■ Task item ■
Retyping the records exactly is the whole task.

■ ■ ■ ■

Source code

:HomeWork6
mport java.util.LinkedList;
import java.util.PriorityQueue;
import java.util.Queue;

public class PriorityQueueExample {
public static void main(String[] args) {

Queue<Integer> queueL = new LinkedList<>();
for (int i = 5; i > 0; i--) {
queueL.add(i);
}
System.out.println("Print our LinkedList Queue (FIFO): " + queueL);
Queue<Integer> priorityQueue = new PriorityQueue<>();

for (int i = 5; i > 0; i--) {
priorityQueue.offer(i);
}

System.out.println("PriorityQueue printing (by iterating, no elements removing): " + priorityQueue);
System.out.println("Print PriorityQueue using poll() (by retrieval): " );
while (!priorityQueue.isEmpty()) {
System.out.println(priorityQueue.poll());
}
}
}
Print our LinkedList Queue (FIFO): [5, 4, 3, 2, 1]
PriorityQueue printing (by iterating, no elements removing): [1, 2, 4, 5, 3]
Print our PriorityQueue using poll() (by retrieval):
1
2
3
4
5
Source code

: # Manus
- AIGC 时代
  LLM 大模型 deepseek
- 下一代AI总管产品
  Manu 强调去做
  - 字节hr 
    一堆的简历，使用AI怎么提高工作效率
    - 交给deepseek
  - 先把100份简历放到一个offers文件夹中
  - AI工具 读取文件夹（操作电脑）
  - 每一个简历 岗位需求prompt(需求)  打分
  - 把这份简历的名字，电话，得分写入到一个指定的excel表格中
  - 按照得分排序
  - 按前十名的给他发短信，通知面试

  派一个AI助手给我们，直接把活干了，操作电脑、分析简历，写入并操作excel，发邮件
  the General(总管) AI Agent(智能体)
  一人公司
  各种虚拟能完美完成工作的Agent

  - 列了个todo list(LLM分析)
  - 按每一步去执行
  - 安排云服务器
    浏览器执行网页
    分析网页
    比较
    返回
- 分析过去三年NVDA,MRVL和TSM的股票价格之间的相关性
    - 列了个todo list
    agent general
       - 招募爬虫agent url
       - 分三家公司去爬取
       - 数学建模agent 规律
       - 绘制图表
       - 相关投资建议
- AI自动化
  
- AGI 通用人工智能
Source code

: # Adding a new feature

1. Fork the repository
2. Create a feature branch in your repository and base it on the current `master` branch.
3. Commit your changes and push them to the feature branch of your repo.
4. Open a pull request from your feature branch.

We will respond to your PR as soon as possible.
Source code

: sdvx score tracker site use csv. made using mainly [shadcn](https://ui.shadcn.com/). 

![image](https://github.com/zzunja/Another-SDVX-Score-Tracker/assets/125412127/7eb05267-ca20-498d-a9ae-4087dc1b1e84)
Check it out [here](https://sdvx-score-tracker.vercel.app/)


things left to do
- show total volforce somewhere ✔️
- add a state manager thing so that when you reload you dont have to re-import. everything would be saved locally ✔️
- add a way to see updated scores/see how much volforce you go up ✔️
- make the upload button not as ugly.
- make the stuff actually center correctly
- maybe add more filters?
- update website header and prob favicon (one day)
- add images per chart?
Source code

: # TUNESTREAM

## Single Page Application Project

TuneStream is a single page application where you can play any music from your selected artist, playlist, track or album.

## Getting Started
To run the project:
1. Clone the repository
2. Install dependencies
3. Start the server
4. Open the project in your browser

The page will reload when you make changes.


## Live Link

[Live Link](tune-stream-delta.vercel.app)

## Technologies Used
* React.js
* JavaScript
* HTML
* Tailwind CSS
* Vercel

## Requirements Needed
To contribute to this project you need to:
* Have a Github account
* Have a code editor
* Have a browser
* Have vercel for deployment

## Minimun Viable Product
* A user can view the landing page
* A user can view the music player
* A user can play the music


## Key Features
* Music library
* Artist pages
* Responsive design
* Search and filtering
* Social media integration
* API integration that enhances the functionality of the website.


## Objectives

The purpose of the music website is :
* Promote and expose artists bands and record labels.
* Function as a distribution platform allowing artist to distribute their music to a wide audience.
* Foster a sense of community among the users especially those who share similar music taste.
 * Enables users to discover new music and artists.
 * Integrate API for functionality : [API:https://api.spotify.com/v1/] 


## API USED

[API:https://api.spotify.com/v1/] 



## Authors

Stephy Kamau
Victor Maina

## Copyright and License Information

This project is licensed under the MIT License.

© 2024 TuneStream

■ ■ ■ ■

■ Result for this task ■
Source code

:HomeWork6
mport java.util.LinkedList;
import java.util.PriorityQueue;
import java.util.Queue;

public class PriorityQueueExample {
public static void main(String[] args) {

Queue<Integer> queueL = new LinkedList<>();
for (int i = 5; i > 0; i--) {
queueL.add(i);
}
System.out.println("Print our LinkedList Queue (FIFO): " + queueL);
Queue<Integer> priorityQueue = new PriorityQueue<>();

for (int i = 5; i > 0; i--) {
priorityQueue.offer(i);
}

System.out.println("PriorityQueue printing (by iterating, no elements removing): " + priorityQueue);
System.out.println("Print PriorityQueue using poll() (by retrieval): " );
while (!priorityQueue.isEmpty()) {
System.out.println(priorityQueue.poll());
}
}
}
Print our LinkedList Queue (FIFO): [5, 4, 3, 2, 1]
PriorityQueue printing (by iterating, no elements removing): [1, 2, 4, 5, 3]
Print our PriorityQueue using poll() (by retrieval):
1
2
3
4
5
Source code

: # Manus
- AIGC 时代
  LLM 大模型 deepseek
- 下一代AI总管产品
  Manu 强调去做
  - 字节hr 
    一堆的简历，使用AI怎么提高工作效率
    - 交给deepseek
  - 先把100份简历放到一个offers文件夹中
  - AI工具 读取文件夹（操作电脑）
  - 每一个简历 岗位需求prompt(需求)  打分
  - 把这份简历的名字，电话，得分写入到一个指定的excel表格中
  - 按照得分排序
  - 按前十名的给他发短信，通知面试

  派一个AI助手给我们，直接把活干了，操作电脑、分析简历，写入并操作excel，发邮件
  the General(总管) AI Agent(智能体)
  一人公司
  各种虚拟能完美完成工作的Agent

  - 列了个todo list(LLM分析)
  - 按每一步去执行
  - 安排云服务器
    浏览器执行网页
    分析网页
    比较
    返回
- 分析过去三年NVDA,MRVL和TSM的股票价格之间的相关性
    - 列了个todo list
    agent general
       - 招募爬虫agent url
       - 分三家公司去爬取
       - 数学建模agent 规律
       - 绘制图表
       - 相关投资建议
- AI自动化
  
- AGI 通用人工智能
Source code

: # Adding a new feature

1. Fork the repository
2. Create a feature branch in your repository and base it on the current `master` branch.
3. Commit your changes and push them to the feature branch of your repo.
4. Open a pull request from your feature branch.

We will respond to your PR as soon as possible.
Source code

: sdvx score tracker site use csv. made using mainly [shadcn](https://ui.shadcn.com/). 

![image](https://github.com/zzunja/Another-SDVX-Score-Tracker/assets/125412127/7eb05267-ca20-498d-a9ae-4087dc1b1e84)
Check it out [here](https://sdvx-score-tracker.vercel.app/)


things left to do
- show total volforce somewhere ✔️
- add a state manager thing so that when you reload you dont have to re-import. everything would be saved locally ✔️
- add a way to see updated scores/see how much volforce you go up ✔️
- make the upload button not as ugly.
- make the stuff actually center correctly
- maybe add more filters?
- update website header and prob favicon (one day)
- add images per chart?
Source code

: # TUNESTREAM

## Single Page Application Project

TuneStream is a single page application where you can play any music from your selected artist, playlist, track or album.

## Getting Started
To run the project:
1. Clone the repository
2. Install dependencies
3. Start the server
4. Open the project in your browser

The page will reload when you make changes.


## Live Link

[Live Link](tune-stream-delta.vercel.app)

## Technologies Used
* React.js
* JavaScript
* HTML
* Tailwind CSS
* Vercel

## Requirements Needed
To contribute to this project you need to:
* Have a Github account
* Have a code editor
* Have a browser
* Have vercel for deployment

## Minimun Viable Product
* A user can view the landing page
* A user can view the music player
* A user can play the music


## Key Features
* Music library
* Artist pages
* Responsive design
* Search and filtering
* Social media integration
* API integration that enhances the functionality of the website.


## Objectives

The purpose of the music website is :
* Promote and expose artists bands and record labels.
* Function as a distribution platform allowing artist to distribute their music to a wide audience.
* Foster a sense of community among the users especially those who share similar music taste.
 * Enables users to discover new music and artists.
 * Integrate API for functionality : [API:https://api.spotify.com/v1/] 


## API USED

[API:https://api.spotify.com/v1/] 



## Authors

Stephy Kamau
Victor Maina

## Copyright and License Information

This project is licensed under the MIT License.

© 2024 TuneStream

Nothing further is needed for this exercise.